---------- Given records
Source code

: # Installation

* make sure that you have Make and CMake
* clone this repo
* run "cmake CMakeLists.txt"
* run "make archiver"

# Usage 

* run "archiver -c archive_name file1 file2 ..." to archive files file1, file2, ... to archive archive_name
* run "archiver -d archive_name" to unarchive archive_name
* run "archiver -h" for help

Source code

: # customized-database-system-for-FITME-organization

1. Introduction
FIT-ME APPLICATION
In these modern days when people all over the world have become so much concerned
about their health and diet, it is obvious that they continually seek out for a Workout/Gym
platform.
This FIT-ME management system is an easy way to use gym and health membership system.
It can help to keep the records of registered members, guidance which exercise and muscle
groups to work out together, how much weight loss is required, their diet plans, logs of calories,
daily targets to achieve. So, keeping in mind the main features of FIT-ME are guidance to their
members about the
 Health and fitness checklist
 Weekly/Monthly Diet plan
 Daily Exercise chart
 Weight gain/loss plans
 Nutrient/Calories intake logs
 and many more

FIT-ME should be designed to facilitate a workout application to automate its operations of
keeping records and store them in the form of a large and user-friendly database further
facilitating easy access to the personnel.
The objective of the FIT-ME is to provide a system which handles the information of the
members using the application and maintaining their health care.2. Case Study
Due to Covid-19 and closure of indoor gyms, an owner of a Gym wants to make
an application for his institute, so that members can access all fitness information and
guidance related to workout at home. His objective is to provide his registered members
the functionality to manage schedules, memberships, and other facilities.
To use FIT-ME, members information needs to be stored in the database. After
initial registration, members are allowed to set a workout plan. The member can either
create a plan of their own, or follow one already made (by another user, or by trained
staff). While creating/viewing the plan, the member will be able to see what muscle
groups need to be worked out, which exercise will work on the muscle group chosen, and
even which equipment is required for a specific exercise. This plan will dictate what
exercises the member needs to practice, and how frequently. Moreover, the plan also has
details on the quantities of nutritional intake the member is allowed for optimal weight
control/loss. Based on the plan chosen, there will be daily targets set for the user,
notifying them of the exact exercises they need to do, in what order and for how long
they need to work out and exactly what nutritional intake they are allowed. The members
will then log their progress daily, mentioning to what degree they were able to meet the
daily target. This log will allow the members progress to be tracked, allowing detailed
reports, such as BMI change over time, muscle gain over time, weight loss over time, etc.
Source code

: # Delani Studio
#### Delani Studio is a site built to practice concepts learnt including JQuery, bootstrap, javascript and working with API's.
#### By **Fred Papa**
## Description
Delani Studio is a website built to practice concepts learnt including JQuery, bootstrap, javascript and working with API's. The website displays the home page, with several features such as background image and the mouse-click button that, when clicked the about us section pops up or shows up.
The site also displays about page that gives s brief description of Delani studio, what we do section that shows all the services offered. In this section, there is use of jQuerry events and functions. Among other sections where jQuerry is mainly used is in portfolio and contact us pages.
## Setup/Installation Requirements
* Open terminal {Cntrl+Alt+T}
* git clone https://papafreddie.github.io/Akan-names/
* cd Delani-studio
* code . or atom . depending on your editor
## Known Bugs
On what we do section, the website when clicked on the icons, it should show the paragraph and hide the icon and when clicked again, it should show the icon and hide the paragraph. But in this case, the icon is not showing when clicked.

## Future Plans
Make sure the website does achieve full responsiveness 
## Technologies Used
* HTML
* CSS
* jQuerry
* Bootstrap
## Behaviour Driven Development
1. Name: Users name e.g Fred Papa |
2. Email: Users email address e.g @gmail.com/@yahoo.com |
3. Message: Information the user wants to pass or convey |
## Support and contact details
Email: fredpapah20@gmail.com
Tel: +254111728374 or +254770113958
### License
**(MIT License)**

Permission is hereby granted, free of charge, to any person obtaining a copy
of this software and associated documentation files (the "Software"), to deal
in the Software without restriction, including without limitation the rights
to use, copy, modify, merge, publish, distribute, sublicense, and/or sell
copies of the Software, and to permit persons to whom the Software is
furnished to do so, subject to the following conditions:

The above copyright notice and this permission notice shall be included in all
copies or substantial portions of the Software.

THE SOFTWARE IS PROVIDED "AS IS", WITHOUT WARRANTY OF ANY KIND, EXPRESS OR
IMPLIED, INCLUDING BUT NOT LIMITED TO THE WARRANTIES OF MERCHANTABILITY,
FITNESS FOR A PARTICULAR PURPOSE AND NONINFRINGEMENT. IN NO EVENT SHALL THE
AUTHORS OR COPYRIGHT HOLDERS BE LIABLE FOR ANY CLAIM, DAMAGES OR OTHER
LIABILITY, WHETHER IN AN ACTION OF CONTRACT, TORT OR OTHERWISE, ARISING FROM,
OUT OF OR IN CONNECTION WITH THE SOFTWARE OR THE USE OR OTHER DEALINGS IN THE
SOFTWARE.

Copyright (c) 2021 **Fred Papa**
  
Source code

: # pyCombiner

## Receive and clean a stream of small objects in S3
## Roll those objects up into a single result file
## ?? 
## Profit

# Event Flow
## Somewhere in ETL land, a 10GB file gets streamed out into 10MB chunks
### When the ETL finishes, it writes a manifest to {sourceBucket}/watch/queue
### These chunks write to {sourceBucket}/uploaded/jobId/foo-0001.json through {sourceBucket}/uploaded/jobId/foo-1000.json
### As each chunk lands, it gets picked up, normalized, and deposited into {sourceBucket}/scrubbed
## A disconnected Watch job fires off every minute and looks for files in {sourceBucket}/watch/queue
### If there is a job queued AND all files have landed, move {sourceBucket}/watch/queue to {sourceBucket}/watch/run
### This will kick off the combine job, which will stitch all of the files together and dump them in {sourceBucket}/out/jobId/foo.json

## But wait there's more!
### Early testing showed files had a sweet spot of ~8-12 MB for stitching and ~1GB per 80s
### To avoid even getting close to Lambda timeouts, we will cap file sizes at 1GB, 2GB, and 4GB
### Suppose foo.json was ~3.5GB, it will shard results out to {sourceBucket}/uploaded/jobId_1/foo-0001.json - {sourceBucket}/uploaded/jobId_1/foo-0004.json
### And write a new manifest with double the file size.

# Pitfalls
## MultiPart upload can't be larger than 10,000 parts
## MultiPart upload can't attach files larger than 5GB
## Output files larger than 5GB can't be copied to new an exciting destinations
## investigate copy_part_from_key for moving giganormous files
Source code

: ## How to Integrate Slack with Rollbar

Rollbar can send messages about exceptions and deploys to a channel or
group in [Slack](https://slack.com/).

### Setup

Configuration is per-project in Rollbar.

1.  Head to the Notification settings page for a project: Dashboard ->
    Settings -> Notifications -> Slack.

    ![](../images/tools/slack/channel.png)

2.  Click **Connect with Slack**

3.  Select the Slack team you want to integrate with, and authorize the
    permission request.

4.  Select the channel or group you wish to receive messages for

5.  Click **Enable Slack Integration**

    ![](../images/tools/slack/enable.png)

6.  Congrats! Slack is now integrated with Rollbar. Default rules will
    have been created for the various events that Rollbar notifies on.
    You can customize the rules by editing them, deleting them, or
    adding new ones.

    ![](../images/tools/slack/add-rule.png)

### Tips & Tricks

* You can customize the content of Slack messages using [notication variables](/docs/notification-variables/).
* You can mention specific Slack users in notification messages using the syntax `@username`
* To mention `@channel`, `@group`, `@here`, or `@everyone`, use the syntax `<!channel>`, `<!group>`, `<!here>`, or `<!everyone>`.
--------------------
* **Assignment**
Some lines above hold the word "manifest". Copy all of them.

* **Answer to the exercise**
### When the ETL finishes, it writes a manifest to {sourceBucket}/watch/queue
### And write a new manifest with double the file size.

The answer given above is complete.